▶ [Exercise prompt] Every record that follows should be written out word for word; the pictures stay out.

[[ The data open ]]

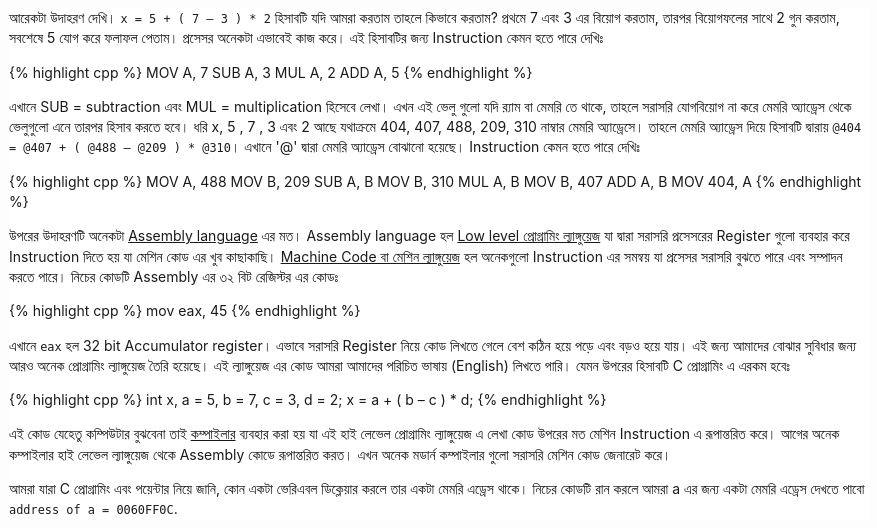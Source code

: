 আরেকটা উদাহরণ দেখি। ``x = 5 + ( 7 – 3 ) * 2`` হিসাবটি যদি আমরা করতাম তাহলে কিভাবে করতাম? প্রথমে 7 এবং 3 এর বিয়োগ করতাম, তারপর বিয়োগফলের সাথে 2 গুন করতাম, সবশেষে 5 যোগ করে ফলাফল পেতাম। প্রসেসর অনেকটা এভাবেই কাজ করে। এই হিসাবটির জন্য Instruction কেমন হতে পারে দেখিঃ

{% highlight cpp %}
MOV A, 7
SUB A, 3
MUL A, 2
ADD A, 5
{% endhighlight %}

এখানে SUB = subtraction এবং MUL = multiplication হিসেবে লেখা। এখন এই ভেলু গুলো যদি র‍্যাম বা মেমরি তে থাকে, তাহলে সরাসরি যোগবিয়োগ না করে মেমরি অ্যাড্রেস থেকে ভেলুগুলো এনে তারপর হিসাব করতে হবে। ধরি x, 5 , 7 , 3 এবং 2 আছে যথাক্রমে 404, 407, 488, 209, 310 নাম্বার মেমরি অ্যাড্রেসে। তাহলে মেমরি অ্যাড্রেস দিয়ে হিসাবটি দ্বারায় ``@404 = @407 + ( @488 – @209 ) * @310``। এখানে '@' দ্বারা মেমরি অ্যাড্রেস বোঝানো হয়েছে। Instruction কেমন হতে পারে দেখিঃ

{% highlight cpp %}
MOV A, 488
MOV B, 209
SUB A, B
MOV B, 310
MUL A, B
MOV B, 407
ADD A, B
MOV 404, A
{% endhighlight %}

উপরের উদাহরণটি অনেকটা [Assembly language](https://en.wikipedia.org/wiki/Assembly_language) এর মত। Assembly language হল [Low level প্রোগ্রামিং ল্যাঙ্গুয়েজ](https://en.wikipedia.org/wiki/Low-level_programming_language) যা দ্বারা সরাসরি প্রসেসরের Register গুলো ব্যবহার করে Instruction দিতে হয় যা মেশিন কোড এর খুব কাছাকাছি। [Machine Code বা মেশিন ল্যাঙ্গুয়েজ](https://en.wikipedia.org/wiki/Machine_code) হল অনেকগুলো Instruction এর সমন্বয় যা প্রসেসর সরাসরি বুঝতে পারে এবং সম্পাদন করতে পারে। নিচের কোডটি Assembly এর ৩২ বিট রেজিস্টর এর কোডঃ

{% highlight cpp %}
mov eax, 45
{% endhighlight %}

এখানে ``eax`` হল 32 bit Accumulator register। এভাবে সরাসরি Register নিয়ে কোড লিখতে গেলে বেশ কঠিন হয়ে পড়ে এবং বড়ও হয়ে যায়। এই জন্য আমাদের বোঝার সুবিধার জন্য আরও অনেক প্রোগ্রামিং ল্যাঙ্গুয়েজ তৈরি হয়েছে। এই ল্যাঙ্গুয়েজ এর কোড আমরা আমাদের পরিচিত ভাষায় (English) লিখতে পারি। যেমন উপরের হিসাবটি C প্রোগ্রামিং এ এরকম হবেঃ

{% highlight cpp %}
int x, a = 5, b = 7, c = 3, d = 2;
x = a + ( b – c ) * d;
{% endhighlight %}

এই কোড যেহেতু কম্পিউটার বুঝবেনা তাই [কম্পাইলার](https://en.wikipedia.org/wiki/Compiler) ব্যবহার করা হয় যা এই হাই লেভেল প্রোগ্রামিং ল্যাঙ্গুয়েজ এ লেখা কোড উপরের মত মেশিন Instruction এ রূপান্তরিত করে। আগের অনেক কম্পাইলার হাই লেভেল ল্যাঙ্গুয়েজ থেকে Assembly কোডে রূপান্তরিত করত। এখন অনেক মডার্ন কম্পাইলার গুলো সরাসরি মেশিন কোড জেনারেট করে।

আমরা যারা C প্রোগ্রামিং এবং পয়েন্টার নিয়ে জানি, কোন একটা ভেরিএবল ডিক্লেয়ার করলে তার একটা মেমরি এড্রেস থাকে। নিচের কোডটি রান করলে আমরা a এর জন্য একটা মেমরি এড্রেস দেখতে পাবো ``address of a = 0060FF0C``.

[[ The data closed ]]

▶ [Finished exercise]
Source code

: আরেকটা উদাহরণ দেখি। ``x = 5 + ( 7 – 3 ) * 2`` হিসাবটি যদি আমরা করতাম তাহলে কিভাবে করতাম? প্রথমে 7 এবং 3 এর বিয়োগ করতাম, তারপর বিয়োগফলের সাথে 2 গুন করতাম, সবশেষে 5 যোগ করে ফলাফল পেতাম। প্রসেসর অনেকটা এভাবেই কাজ করে। এই হিসাবটির জন্য Instruction কেমন হতে পারে দেখিঃ

{% highlight cpp %}
MOV A, 7
SUB A, 3
MUL A, 2
ADD A, 5
{% endhighlight %}

এখানে SUB = subtraction এবং MUL = multiplication হিসেবে লেখা। এখন এই ভেলু গুলো যদি র‍্যাম বা মেমরি তে থাকে, তাহলে সরাসরি যোগবিয়োগ না করে মেমরি অ্যাড্রেস থেকে ভেলুগুলো এনে তারপর হিসাব করতে হবে। ধরি x, 5 , 7 , 3 এবং 2 আছে যথাক্রমে 404, 407, 488, 209, 310 নাম্বার মেমরি অ্যাড্রেসে। তাহলে মেমরি অ্যাড্রেস দিয়ে হিসাবটি দ্বারায় ``@404 = @407 + ( @488 – @209 ) * @310``। এখানে '@' দ্বারা মেমরি অ্যাড্রেস বোঝানো হয়েছে। Instruction কেমন হতে পারে দেখিঃ

{% highlight cpp %}
MOV A, 488
MOV B, 209
SUB A, B
MOV B, 310
MUL A, B
MOV B, 407
ADD A, B
MOV 404, A
{% endhighlight %}

উপরের উদাহরণটি অনেকটা [Assembly language](https://en.wikipedia.org/wiki/Assembly_language) এর মত। Assembly language হল [Low level প্রোগ্রামিং ল্যাঙ্গুয়েজ](https://en.wikipedia.org/wiki/Low-level_programming_language) যা দ্বারা সরাসরি প্রসেসরের Register গুলো ব্যবহার করে Instruction দিতে হয় যা মেশিন কোড এর খুব কাছাকাছি। [Machine Code বা মেশিন ল্যাঙ্গুয়েজ](https://en.wikipedia.org/wiki/Machine_code) হল অনেকগুলো Instruction এর সমন্বয় যা প্রসেসর সরাসরি বুঝতে পারে এবং সম্পাদন করতে পারে। নিচের কোডটি Assembly এর ৩২ বিট রেজিস্টর এর কোডঃ

{% highlight cpp %}
mov eax, 45
{% endhighlight %}

এখানে ``eax`` হল 32 bit Accumulator register। এভাবে সরাসরি Register নিয়ে কোড লিখতে গেলে বেশ কঠিন হয়ে পড়ে এবং বড়ও হয়ে যায়। এই জন্য আমাদের বোঝার সুবিধার জন্য আরও অনেক প্রোগ্রামিং ল্যাঙ্গুয়েজ তৈরি হয়েছে। এই ল্যাঙ্গুয়েজ এর কোড আমরা আমাদের পরিচিত ভাষায় (English) লিখতে পারি। যেমন উপরের হিসাবটি C প্রোগ্রামিং এ এরকম হবেঃ

{% highlight cpp %}
int x, a = 5, b = 7, c = 3, d = 2;
x = a + ( b – c ) * d;
{% endhighlight %}

এই কোড যেহেতু কম্পিউটার বুঝবেনা তাই [কম্পাইলার](https://en.wikipedia.org/wiki/Compiler) ব্যবহার করা হয় যা এই হাই লেভেল প্রোগ্রামিং ল্যাঙ্গুয়েজ এ লেখা কোড উপরের মত মেশিন Instruction এ রূপান্তরিত করে। আগের অনেক কম্পাইলার হাই লেভেল ল্যাঙ্গুয়েজ থেকে Assembly কোডে রূপান্তরিত করত। এখন অনেক মডার্ন কম্পাইলার গুলো সরাসরি মেশিন কোড জেনারেট করে।

আমরা যারা C প্রোগ্রামিং এবং পয়েন্টার নিয়ে জানি, কোন একটা ভেরিএবল ডিক্লেয়ার করলে তার একটা মেমরি এড্রেস থাকে। নিচের কোডটি রান করলে আমরা a এর জন্য একটা মেমরি এড্রেস দেখতে পাবো ``address of a = 0060FF0C``.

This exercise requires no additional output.